News Release

UC Riverside scientists discover wound-healing substance

Peer-Reviewed Publication

University of California - Riverside

Many people suffer from the inability to heal properly and open wounds are subject to systemic infections which may lead to death. Now, new research with chickens at the University of California, Riverside has identified a protein pivotal in healing the animals' injuries, findings that have important implications for human healing.

Reporting in the January 2002 issue of the Journal of Cell Biology, Manuela Martins-Green, associate professor of biology, and three of her students note that the chicken chemokine "cCAF" is critical to healing chicken wounds, and appears similar in function to human chemokine interleuken-8 or IL-8.

The discovery may help researchers understand how wound-healing can be accelerated in humans.

Focusing the experimentation on chickens because chickens heal much the way humans do, Martins-Green's laboratory has shown that cCAF can by itself orchestrate much of the wound-healing process, including causing blood vessels to grow toward the wound to replace the blood system damaged by wounding and thereby provide nutrients for the recovering tissue.

Chemokines - small proteins that play important roles in wound healing and in response to cancerous tumors - first became known for their property of attracting white blood cells to sites of inflammation. (Inflammation is an important process in guarding against infection during wound healing and in fighting tumors.) "Our more recent work, still in progress, has shown that interleukin-8 and cCAF can behave in a similar way," Martins-Green says.

In December, 2001, Martins-Green and her students reported at the meeting of the American Society for Cell Biology in Washington, D.C. that IL-8 is also able to stimulate contraction and closure of wounds in chickens. "Both the human and chicken chemokines stimulate a common cell type -- fibroblasts -- to become a slightly different type of cell that has the ability to contract, much like a small muscle," Martins-Green says. "These cells proliferate in the healing tissue of the wound and then pull it together when the time is right."

The fact that cCAF and IL-8 produce the same effects in chickens strongly suggests that there is potential to develop treatments for humans who heal poorly, such as diabetics, people with pressure ulcers and people with bedsores.

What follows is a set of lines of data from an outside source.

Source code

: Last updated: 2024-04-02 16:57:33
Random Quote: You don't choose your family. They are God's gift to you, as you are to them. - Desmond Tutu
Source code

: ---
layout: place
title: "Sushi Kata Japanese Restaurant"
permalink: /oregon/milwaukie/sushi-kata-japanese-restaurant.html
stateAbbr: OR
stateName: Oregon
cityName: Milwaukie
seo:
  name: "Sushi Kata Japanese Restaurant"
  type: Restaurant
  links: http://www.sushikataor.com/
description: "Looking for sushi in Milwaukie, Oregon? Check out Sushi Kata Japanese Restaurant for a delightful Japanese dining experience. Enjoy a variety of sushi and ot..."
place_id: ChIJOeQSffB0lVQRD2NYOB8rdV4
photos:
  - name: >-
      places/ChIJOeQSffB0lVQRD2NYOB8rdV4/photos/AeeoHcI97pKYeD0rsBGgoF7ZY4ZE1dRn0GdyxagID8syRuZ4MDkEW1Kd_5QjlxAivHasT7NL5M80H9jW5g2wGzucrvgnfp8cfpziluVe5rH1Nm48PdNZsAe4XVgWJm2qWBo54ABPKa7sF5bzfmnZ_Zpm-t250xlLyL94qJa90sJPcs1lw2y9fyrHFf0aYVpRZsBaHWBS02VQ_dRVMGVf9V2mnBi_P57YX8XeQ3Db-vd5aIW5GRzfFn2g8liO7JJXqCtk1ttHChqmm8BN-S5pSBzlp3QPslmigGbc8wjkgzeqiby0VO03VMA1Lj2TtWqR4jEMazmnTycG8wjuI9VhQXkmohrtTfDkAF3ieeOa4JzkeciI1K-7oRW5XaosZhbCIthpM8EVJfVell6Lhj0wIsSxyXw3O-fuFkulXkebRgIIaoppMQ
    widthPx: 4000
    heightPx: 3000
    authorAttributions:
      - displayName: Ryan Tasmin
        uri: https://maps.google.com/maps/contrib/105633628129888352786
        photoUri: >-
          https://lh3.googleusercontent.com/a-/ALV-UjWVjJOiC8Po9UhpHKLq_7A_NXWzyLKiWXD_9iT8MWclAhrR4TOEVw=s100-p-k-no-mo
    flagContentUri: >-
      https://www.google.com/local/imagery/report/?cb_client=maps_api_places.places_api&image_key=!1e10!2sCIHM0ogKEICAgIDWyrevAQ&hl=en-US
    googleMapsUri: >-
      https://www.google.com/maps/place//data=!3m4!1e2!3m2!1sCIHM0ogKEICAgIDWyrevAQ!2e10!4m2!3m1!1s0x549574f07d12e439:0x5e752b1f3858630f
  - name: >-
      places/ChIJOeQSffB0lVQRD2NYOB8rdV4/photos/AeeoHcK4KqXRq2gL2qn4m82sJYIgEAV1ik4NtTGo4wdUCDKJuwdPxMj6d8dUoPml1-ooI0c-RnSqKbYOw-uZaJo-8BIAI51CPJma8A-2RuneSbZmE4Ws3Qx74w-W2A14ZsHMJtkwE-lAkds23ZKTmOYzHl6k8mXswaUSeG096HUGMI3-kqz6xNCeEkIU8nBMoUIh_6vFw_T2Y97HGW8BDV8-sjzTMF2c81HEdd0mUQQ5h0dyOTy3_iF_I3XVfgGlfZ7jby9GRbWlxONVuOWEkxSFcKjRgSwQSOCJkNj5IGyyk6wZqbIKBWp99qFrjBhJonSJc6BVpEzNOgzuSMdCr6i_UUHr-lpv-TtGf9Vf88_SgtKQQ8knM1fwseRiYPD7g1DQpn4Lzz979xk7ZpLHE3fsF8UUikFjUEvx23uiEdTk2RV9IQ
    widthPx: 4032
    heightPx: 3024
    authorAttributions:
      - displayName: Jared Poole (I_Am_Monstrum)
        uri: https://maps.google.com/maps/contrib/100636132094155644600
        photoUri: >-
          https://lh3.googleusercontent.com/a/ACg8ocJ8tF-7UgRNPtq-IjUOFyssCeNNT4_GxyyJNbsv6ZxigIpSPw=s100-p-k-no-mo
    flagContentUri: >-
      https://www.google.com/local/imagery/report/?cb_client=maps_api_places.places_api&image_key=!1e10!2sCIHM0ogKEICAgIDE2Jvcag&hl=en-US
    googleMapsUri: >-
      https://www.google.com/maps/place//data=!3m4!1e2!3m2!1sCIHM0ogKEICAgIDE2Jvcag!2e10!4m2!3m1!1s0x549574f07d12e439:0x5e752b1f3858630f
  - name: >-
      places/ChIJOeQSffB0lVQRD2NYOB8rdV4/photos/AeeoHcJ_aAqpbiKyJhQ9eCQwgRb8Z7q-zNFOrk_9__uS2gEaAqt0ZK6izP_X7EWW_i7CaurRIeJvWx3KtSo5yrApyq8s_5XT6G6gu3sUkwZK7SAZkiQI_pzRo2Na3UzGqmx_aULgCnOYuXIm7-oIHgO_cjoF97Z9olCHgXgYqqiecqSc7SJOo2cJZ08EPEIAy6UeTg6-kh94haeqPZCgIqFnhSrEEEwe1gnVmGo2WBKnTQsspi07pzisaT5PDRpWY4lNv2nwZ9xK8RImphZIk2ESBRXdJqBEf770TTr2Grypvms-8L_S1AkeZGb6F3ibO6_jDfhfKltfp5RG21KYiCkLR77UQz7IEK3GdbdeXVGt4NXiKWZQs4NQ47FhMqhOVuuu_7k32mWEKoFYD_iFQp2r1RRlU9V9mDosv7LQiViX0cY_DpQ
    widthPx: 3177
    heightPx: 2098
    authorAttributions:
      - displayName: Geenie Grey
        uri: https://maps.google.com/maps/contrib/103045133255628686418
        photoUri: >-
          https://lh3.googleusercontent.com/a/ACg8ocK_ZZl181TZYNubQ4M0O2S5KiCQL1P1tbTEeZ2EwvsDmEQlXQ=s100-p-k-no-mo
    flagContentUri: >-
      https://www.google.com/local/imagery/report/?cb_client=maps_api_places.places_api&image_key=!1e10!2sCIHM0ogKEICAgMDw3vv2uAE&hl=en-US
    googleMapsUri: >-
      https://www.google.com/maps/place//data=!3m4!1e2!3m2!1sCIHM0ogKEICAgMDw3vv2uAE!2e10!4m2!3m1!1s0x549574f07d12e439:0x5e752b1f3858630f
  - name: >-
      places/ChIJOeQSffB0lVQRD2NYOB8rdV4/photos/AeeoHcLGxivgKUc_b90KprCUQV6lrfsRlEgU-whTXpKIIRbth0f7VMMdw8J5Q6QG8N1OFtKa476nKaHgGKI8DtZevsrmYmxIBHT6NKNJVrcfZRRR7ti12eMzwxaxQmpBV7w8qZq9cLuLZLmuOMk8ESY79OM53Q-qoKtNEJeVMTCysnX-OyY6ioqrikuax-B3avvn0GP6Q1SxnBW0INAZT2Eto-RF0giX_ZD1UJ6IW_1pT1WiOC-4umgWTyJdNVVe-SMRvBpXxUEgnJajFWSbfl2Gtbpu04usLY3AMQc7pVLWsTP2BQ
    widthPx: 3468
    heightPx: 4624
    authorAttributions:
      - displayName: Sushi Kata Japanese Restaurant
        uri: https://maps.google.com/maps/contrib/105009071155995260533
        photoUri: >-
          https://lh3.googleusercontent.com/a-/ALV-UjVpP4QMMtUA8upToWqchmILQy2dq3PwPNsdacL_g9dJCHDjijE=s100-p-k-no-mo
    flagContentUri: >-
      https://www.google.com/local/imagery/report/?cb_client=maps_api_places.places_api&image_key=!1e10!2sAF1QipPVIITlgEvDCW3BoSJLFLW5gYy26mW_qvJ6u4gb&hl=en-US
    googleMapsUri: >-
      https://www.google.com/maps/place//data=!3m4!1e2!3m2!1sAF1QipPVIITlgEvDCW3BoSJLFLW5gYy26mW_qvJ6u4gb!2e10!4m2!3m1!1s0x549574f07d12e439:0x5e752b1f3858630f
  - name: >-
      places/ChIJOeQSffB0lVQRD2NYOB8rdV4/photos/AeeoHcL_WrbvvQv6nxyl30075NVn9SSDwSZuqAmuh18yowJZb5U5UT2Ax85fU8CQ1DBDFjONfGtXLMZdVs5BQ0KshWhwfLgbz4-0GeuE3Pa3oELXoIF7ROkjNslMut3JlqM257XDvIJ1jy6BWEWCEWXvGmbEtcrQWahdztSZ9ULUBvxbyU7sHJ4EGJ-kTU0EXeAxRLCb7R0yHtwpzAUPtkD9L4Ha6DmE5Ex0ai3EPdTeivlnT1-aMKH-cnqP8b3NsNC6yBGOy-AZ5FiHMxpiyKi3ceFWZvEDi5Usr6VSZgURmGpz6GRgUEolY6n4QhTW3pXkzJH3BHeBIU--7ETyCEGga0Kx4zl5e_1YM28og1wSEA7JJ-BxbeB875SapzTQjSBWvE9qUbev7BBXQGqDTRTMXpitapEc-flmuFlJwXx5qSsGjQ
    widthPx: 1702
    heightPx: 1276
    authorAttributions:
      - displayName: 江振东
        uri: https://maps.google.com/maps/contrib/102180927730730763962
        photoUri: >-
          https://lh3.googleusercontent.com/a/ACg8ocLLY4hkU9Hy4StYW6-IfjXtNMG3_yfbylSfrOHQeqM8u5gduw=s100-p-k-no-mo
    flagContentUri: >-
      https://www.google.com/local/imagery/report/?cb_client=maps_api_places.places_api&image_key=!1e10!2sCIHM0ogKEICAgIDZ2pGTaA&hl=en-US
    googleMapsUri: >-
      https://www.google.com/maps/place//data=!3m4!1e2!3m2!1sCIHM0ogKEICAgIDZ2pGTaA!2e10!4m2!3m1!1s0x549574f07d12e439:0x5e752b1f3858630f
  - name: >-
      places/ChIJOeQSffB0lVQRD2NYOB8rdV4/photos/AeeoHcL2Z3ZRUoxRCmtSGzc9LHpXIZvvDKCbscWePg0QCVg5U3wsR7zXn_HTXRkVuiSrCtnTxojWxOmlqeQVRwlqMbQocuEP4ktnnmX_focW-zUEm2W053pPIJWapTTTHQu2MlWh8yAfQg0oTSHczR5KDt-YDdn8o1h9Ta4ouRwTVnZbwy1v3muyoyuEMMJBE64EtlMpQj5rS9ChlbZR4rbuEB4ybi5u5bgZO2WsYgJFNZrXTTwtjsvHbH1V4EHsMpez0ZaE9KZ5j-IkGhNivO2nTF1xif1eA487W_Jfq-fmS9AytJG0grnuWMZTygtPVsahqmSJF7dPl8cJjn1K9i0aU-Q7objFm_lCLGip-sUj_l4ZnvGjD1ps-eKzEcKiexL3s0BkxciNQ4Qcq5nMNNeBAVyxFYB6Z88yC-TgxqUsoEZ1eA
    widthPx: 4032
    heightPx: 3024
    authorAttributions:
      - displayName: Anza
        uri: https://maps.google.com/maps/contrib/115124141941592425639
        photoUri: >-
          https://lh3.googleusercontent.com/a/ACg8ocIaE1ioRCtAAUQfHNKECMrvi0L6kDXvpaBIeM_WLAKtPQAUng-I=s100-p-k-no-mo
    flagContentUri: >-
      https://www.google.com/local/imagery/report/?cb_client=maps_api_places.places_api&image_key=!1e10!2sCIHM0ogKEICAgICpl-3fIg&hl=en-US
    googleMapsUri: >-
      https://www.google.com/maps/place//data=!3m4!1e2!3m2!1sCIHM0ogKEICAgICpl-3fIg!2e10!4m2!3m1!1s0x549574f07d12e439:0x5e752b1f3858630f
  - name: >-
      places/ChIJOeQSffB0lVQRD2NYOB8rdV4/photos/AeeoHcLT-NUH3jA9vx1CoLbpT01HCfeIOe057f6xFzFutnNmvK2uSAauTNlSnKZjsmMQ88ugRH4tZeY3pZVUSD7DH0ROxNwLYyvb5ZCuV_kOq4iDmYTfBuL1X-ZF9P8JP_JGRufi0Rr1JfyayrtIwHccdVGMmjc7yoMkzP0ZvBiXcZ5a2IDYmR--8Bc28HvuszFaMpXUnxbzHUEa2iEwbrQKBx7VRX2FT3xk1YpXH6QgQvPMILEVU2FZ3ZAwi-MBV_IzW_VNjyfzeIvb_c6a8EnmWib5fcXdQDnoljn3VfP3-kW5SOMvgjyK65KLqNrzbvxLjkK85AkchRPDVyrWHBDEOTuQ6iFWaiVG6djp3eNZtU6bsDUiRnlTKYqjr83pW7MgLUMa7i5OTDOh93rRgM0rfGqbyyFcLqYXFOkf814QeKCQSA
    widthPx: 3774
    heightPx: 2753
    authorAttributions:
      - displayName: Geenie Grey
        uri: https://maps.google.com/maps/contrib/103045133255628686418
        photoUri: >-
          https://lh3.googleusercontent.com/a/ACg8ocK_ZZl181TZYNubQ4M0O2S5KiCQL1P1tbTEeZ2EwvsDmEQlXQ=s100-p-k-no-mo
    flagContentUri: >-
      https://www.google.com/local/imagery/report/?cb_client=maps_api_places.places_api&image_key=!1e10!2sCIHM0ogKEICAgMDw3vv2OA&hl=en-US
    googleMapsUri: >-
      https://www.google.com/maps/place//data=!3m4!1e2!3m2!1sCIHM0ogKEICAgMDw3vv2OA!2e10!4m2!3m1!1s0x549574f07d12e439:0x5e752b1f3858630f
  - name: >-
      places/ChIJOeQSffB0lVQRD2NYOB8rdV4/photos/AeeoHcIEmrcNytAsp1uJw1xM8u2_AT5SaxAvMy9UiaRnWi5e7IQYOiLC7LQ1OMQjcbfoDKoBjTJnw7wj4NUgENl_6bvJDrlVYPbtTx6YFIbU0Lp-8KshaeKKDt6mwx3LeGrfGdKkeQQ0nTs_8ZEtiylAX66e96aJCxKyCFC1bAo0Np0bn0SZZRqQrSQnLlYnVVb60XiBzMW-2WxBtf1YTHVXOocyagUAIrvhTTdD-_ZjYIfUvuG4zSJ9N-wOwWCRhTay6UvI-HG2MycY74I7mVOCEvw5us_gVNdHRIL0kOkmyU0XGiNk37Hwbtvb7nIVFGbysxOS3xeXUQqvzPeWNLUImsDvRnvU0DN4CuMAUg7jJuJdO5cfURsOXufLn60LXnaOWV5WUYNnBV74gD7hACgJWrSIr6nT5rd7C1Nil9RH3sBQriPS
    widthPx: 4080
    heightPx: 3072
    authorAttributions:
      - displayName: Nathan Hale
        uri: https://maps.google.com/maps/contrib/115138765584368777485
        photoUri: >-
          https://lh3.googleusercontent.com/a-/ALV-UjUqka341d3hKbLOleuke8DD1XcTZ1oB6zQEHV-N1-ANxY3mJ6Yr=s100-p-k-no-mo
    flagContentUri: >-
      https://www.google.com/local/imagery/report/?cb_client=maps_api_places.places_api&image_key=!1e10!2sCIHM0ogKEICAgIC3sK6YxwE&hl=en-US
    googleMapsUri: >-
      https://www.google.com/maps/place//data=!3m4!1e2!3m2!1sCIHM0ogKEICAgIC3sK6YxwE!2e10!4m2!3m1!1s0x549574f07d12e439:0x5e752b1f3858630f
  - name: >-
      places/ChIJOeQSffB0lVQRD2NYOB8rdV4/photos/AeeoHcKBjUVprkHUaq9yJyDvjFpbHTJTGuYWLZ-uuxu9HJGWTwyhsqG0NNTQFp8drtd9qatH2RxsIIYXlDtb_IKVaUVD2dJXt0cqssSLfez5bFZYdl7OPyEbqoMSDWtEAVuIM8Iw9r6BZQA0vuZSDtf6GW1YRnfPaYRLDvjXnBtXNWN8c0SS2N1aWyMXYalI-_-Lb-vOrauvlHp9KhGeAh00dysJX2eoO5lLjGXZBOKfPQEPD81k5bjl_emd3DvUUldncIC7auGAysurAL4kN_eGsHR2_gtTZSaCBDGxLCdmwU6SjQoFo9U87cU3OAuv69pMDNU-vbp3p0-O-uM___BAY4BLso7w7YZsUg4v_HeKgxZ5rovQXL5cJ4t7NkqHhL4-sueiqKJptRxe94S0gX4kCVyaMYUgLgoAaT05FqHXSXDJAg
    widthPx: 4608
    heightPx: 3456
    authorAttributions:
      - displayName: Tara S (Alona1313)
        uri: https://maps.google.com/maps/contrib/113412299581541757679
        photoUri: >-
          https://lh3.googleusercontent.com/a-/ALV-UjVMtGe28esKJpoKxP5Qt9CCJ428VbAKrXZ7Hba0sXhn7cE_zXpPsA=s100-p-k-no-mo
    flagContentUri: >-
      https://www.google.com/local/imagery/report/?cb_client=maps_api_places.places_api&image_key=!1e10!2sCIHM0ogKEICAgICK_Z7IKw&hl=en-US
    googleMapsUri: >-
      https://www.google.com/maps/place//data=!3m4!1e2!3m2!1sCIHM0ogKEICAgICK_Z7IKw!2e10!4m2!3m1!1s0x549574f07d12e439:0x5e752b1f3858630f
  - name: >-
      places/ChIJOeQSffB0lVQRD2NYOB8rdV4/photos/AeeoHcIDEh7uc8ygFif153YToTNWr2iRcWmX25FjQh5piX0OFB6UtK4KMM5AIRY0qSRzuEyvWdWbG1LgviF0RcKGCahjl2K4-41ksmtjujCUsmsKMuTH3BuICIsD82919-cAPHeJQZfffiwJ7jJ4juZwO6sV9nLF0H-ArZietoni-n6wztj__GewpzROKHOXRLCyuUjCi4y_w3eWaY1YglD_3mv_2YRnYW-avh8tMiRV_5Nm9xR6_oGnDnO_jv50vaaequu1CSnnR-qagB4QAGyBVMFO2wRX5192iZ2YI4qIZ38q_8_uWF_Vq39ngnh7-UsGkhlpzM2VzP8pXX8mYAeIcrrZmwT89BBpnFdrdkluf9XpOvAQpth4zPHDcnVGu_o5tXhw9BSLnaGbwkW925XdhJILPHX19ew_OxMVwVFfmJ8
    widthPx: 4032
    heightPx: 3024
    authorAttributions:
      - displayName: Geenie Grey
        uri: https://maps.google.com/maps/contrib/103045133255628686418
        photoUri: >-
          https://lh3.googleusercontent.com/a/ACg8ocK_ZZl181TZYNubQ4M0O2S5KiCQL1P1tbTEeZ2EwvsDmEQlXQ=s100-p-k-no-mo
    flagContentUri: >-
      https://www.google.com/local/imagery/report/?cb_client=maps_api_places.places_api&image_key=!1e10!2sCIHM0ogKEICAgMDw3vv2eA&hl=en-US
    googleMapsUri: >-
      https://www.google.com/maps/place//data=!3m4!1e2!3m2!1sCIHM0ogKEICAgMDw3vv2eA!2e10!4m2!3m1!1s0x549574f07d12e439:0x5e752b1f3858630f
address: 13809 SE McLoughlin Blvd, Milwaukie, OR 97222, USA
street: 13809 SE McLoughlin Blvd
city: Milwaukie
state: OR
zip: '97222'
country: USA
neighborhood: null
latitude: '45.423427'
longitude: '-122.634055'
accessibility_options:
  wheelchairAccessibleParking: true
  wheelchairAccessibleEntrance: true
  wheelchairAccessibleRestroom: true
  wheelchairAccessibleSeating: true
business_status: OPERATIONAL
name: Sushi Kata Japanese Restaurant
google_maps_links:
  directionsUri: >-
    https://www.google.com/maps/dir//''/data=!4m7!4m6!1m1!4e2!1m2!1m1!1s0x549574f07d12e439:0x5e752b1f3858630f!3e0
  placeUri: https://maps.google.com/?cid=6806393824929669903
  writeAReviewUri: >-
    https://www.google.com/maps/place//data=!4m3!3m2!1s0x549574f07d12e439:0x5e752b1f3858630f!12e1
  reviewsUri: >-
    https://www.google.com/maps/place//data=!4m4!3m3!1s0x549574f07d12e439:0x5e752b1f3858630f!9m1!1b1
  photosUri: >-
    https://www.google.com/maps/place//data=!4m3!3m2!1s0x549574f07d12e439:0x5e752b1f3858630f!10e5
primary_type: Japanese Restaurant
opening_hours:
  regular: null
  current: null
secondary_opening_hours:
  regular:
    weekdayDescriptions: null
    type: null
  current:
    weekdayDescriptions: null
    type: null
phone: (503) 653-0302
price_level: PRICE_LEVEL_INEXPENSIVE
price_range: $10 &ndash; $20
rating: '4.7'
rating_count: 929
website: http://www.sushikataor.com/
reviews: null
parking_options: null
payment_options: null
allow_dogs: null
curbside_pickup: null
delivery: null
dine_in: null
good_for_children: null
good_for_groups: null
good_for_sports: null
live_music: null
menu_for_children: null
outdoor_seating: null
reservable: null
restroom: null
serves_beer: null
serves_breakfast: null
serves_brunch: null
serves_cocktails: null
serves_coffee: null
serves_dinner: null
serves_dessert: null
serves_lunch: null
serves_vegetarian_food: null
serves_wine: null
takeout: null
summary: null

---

At present, Martins-Green's team is collaborating with chemists to modify the amino acids to obtain mimetics (compounds that mimic the function of other molecules via their high degree of structural similarity) that can still perform their function without being destroyed by enzymes in the wound.

"Chemokines are very small molecules that have few structural modifications," explains Martins-Green, "meaning that they can be synthesized easily and cheaply for drug development. Moreover, in many cases, including wound closure, the process can be accomplished by even smaller parts of the molecules, called peptides, suggesting that drugs could be made and included in drops, dressings, ointments, and so on. This would be of great benefit to society in that mimetics are not only stable and easy to apply but also cheap to manufacture."